Downtowns new part of Northwest Arkansas Council strategy

A move announced Wednesday (Dec. 4) by the Northwest Arkansas Council is geared to build upon the past several years of renewed interest in developing downtown areas in Northwest Arkansas.

The council has contracted with Daniel Hintz, who most recently worked as the executive director of Downtown Bentonville Inc., to provide consulting services and other resources to mayors and downtown leaders in Bentonville, Fayetteville, Rogers, Siloam Springs and Springdale.

Hintz’s work, according to the council, will include identifying downtown economic benchmarks, helping to create or update downtown master plans, strengthening or establishing downtown organizations, and helping secure the talent to foster ongoing development and growth in downtown areas.

The council said the effort is part of the Greater Northwest Arkansas Development Strategy – a five-year plan that outlines the council’s work. Part of that plan requires the council to “coordinate and elevate the work of downtown organizations.”

“Many people in Northwest Arkansas know about Daniel’s solid work in Bentonville and Fayetteville,” Mike Harvey, chief operating officer of the Northwest Arkansas Council, said in a statement. “He has a deep understanding of how exceptional and unique downtowns help competitively position individual cities and the Northwest Arkansas region as a whole.”

CROSSROADS
Harvey said active and vibrant downtown areas help Northwest Arkansas companies recruit talented employees.

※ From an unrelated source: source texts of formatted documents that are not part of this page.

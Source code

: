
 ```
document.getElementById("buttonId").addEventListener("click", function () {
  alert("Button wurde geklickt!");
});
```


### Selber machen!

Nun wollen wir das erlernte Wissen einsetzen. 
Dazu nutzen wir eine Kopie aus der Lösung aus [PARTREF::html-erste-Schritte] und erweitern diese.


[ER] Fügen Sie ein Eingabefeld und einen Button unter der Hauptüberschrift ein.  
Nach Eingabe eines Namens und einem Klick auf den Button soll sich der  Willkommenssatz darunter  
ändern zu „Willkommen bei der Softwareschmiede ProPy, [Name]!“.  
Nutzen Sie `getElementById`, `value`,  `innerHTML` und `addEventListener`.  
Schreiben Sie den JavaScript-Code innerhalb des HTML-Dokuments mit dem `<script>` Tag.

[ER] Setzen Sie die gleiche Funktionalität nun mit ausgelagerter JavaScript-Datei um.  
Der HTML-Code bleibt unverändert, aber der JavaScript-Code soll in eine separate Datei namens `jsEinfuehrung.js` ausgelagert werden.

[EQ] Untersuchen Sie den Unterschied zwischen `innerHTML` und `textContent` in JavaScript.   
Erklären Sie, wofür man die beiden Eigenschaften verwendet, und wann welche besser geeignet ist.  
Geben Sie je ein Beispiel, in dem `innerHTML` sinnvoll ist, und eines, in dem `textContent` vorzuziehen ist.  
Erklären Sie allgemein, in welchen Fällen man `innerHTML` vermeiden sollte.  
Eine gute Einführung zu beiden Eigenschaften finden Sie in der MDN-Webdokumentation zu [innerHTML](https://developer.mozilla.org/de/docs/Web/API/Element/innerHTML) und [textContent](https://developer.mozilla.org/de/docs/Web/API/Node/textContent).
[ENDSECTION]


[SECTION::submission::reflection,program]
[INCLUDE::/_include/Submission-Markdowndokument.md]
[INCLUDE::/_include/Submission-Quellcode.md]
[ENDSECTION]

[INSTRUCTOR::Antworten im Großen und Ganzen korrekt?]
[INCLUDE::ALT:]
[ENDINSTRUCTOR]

In the council statement, Hintz said downtowns are the “crossroads of culture, community and commerce.”

“I am excited that the Council recognizes vibrant downtowns as such a vital part of our regional success,” Hintz said. “This is both an honor and amazing opportunity to work with unique, dynamic communities in the region I call home.”

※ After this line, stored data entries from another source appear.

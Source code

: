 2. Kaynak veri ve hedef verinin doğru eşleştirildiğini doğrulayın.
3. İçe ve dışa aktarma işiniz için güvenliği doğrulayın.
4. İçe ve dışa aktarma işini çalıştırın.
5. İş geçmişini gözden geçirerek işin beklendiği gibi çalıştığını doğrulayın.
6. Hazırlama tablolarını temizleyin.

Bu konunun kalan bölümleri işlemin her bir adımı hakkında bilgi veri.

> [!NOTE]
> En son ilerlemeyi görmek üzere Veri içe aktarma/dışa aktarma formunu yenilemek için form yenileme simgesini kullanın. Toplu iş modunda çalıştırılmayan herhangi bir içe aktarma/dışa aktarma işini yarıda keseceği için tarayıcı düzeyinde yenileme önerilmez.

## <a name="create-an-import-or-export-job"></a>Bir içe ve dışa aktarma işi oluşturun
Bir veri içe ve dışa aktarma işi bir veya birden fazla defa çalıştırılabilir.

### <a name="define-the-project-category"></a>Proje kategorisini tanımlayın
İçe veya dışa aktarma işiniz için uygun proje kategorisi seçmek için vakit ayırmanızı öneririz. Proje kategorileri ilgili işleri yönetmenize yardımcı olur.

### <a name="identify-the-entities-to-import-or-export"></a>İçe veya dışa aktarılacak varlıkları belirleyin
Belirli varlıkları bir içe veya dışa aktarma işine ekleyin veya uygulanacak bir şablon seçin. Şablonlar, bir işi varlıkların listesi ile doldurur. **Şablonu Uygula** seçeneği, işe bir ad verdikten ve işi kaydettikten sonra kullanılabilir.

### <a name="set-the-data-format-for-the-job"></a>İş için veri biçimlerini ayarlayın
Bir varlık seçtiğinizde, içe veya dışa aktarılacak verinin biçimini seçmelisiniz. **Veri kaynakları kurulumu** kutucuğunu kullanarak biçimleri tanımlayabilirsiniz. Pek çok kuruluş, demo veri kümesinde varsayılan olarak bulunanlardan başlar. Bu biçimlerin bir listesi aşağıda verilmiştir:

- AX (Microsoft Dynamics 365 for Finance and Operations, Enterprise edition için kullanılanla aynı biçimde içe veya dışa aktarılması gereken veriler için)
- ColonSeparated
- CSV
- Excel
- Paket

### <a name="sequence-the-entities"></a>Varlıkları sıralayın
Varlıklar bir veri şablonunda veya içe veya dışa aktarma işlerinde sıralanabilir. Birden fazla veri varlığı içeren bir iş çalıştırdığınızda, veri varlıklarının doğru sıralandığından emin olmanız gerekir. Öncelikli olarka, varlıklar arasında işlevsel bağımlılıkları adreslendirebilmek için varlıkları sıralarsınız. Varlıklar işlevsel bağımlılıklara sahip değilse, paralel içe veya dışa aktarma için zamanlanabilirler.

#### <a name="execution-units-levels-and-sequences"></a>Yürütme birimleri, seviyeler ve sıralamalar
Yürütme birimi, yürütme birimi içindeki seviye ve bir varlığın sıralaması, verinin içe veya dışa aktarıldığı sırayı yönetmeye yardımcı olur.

In addition to his work with Downtown Bentonville, Hintz was executive director of Fayetteville Downtown Partners for three years.

Hintz will have some momentum with which to work. Several downtown groups have been active in recent years.

SPRINGDALE, ROGERS
The Downtown Springdale Alliance is comprised of business, civic and community leaders and the mission is to “create excitement for a diverse community to gather, shop, play and live. The Historic Springdale District extends from Huntsville Avenue to the north, Maple Avenue to the south, Old Missouri Road to the east and Pleasant Street to the west.

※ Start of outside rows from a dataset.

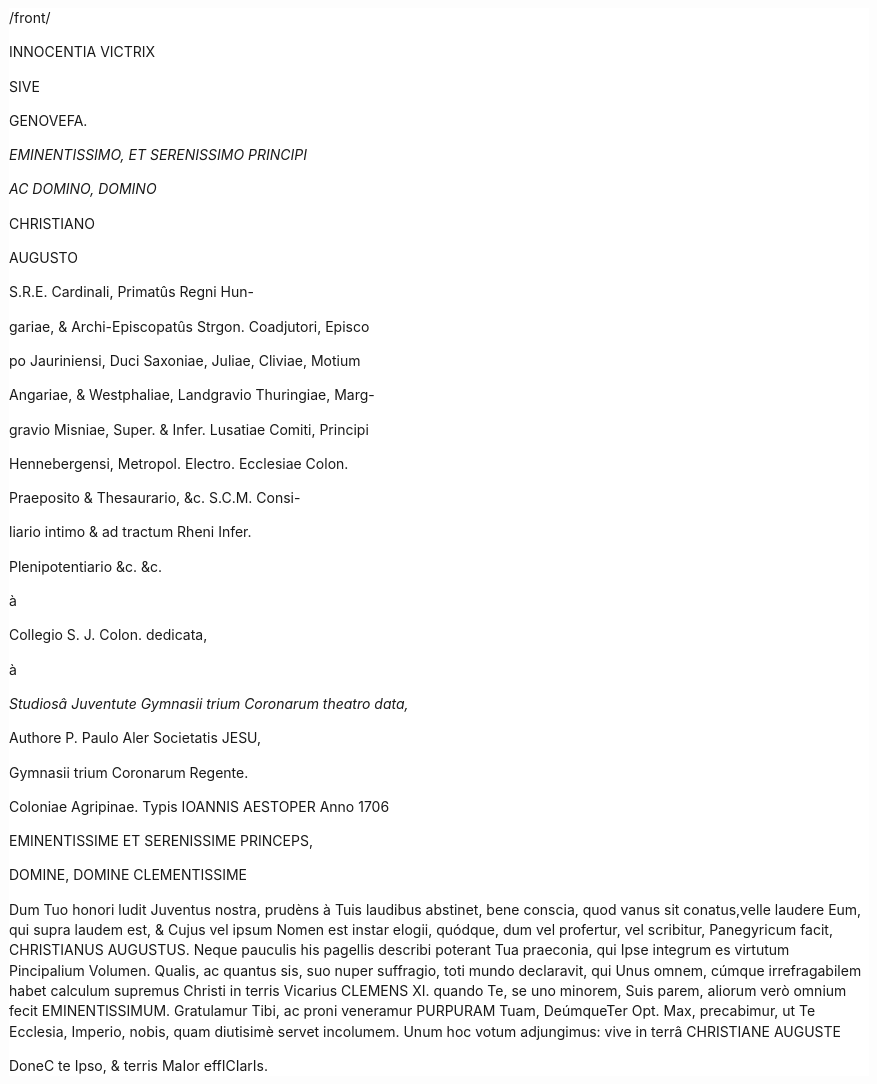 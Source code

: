 /front/

INNOCENTIA VICTRIX

SIVE

GENOVEFA.

*EMINENTISSIMO, ET SERENISSIMO PRINCIPI*

*AC DOMINO, DOMINO*

CHRISTIANO

AUGUSTO

S.R.E. Cardinali, Primatûs Regni Hun-

gariae, & Archi-Episcopatûs Strgon. Coadjutori, Episco

po Jauriniensi, Duci Saxoniae, Juliae, Cliviae, Motium

Angariae, & Westphaliae, Landgravio Thuringiae, Marg-

gravio Misniae, Super. & Infer. Lusatiae Comiti, Principi

Hennebergensi, Metropol. Electro. Ecclesiae Colon.

Praeposito & Thesaurario, &c. S.C.M. Consi-

liario intimo & ad tractum Rheni Infer.

Plenipotentiario &c. &c.

à

Collegio S. J. Colon. dedicata,

à

*Studiosâ Juventute Gymnasii trium Coronarum theatro data,*

Authore P. Paulo Aler Societatis JESU,

Gymnasii trium Coronarum Regente.

Coloniae Agripinae. Typis IOANNIS AESTOPER Anno 1706

EMINENTISSIME ET SERENISSIME PRINCEPS,

DOMINE, DOMINE CLEMENTISSIME

Dum Tuo honori ludit Juventus nostra, prudèns à Tuis laudibus abstinet, bene conscia, quod vanus sit conatus,velle laudere Eum, qui supra laudem est, & Cujus vel ipsum Nomen est instar elogii, quódque, dum vel profertur, vel scribitur, Panegyricum facit, CHRISTIANUS AUGUSTUS. Neque pauculis his pagellis describi poterant Tua praeconia, qui Ipse integrum es virtutum Pincipalium Volumen. Qualis, ac quantus sis, suo nuper suffragio, toti mundo declaravit, qui Unus omnem, cúmque irrefragabilem habet calculum supremus Christi in terris Vicarius CLEMENS XI. quando Te, se uno minorem, Suis parem, aliorum verò omnium fecit EMINENTlSSIMUM. Gratulamur Tibi, ac proni veneramur PURPURAM Tuam, DeúmqueTer Opt. Max, precabimur, ut Te Ecclesia, Imperio, nobis, quam diutisimè servet incolumem. Unum hoc votum adjungimus: vive in terrâ CHRISTIANE AUGUSTE

DoneC te Ipso, & terris MaIor effICIarIs.
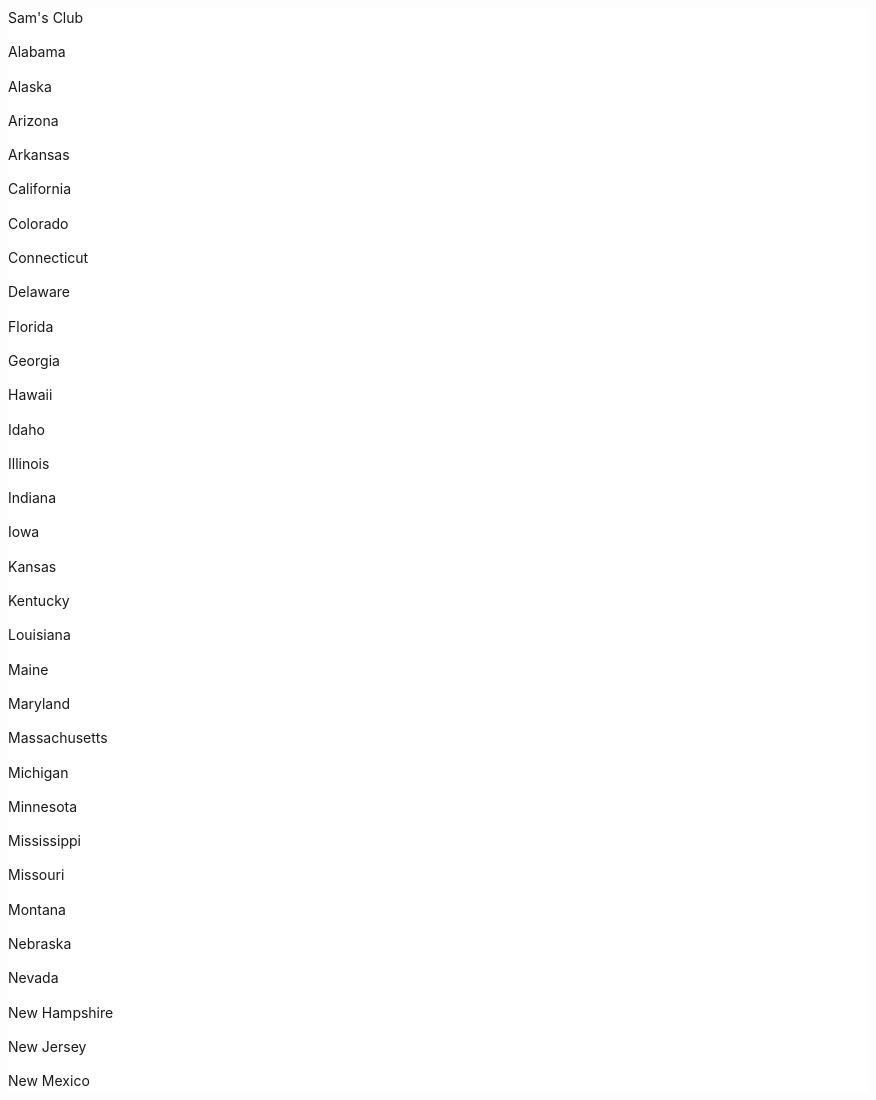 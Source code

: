 Sam's
Club

Alabama

Alaska

Arizona

Arkansas

California

Colorado

Connecticut

Delaware

Florida

Georgia

Hawaii

Idaho

Illinois

Indiana

Iowa

Kansas

Kentucky

Louisiana

Maine

Maryland

Massachusetts

Michigan

Minnesota

Mississippi

Missouri

Montana

Nebraska

Nevada

New Hampshire

New Jersey

New Mexico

In May 2013, the association approved a Springdale Downtown Revitalization Master Plan that contains four phases. This summer, the Springdale City Council approved the initial phase of that plan. Kent Hirsch, president of the association, said the $100,000 needed to complete the study came from the A&P Commission, Springdale Public Facilities Board and the City of Springdale.

The rest of the funds for the various phases are intended to come from almost entirely private resources, however. The initial cost estimates are about $20.6 million, not including paying for property acquisition, according to the master plan documents.

Main Street Rogers has been working for several years to keep its historic downtown area active. Kerry Jensen, who recently worked as director of Main Street Rogers, said the group’s goal was to make downtown more attractive and therefore to attract more businesses.

In 2010, 26 new businesses came to the region and that number has remained steady or grown each year. As of late October, 23 new businesses had come into downtown. This is a gross number and does not include businesses that have left.

“Downtown now has a soul,” he said. “It’s taken on a whole new life.”

BENTONVILLE, FAYETTEVILLE
Downtown Bentonville saw more than 600,000 visitors last year with a vibrant Farmer’s Market and First Friday events adding to the steady stream of patrons to Crystal Bridges Museum of American Art. That success is proof to many that long-term plans can come into fruition and can succeed.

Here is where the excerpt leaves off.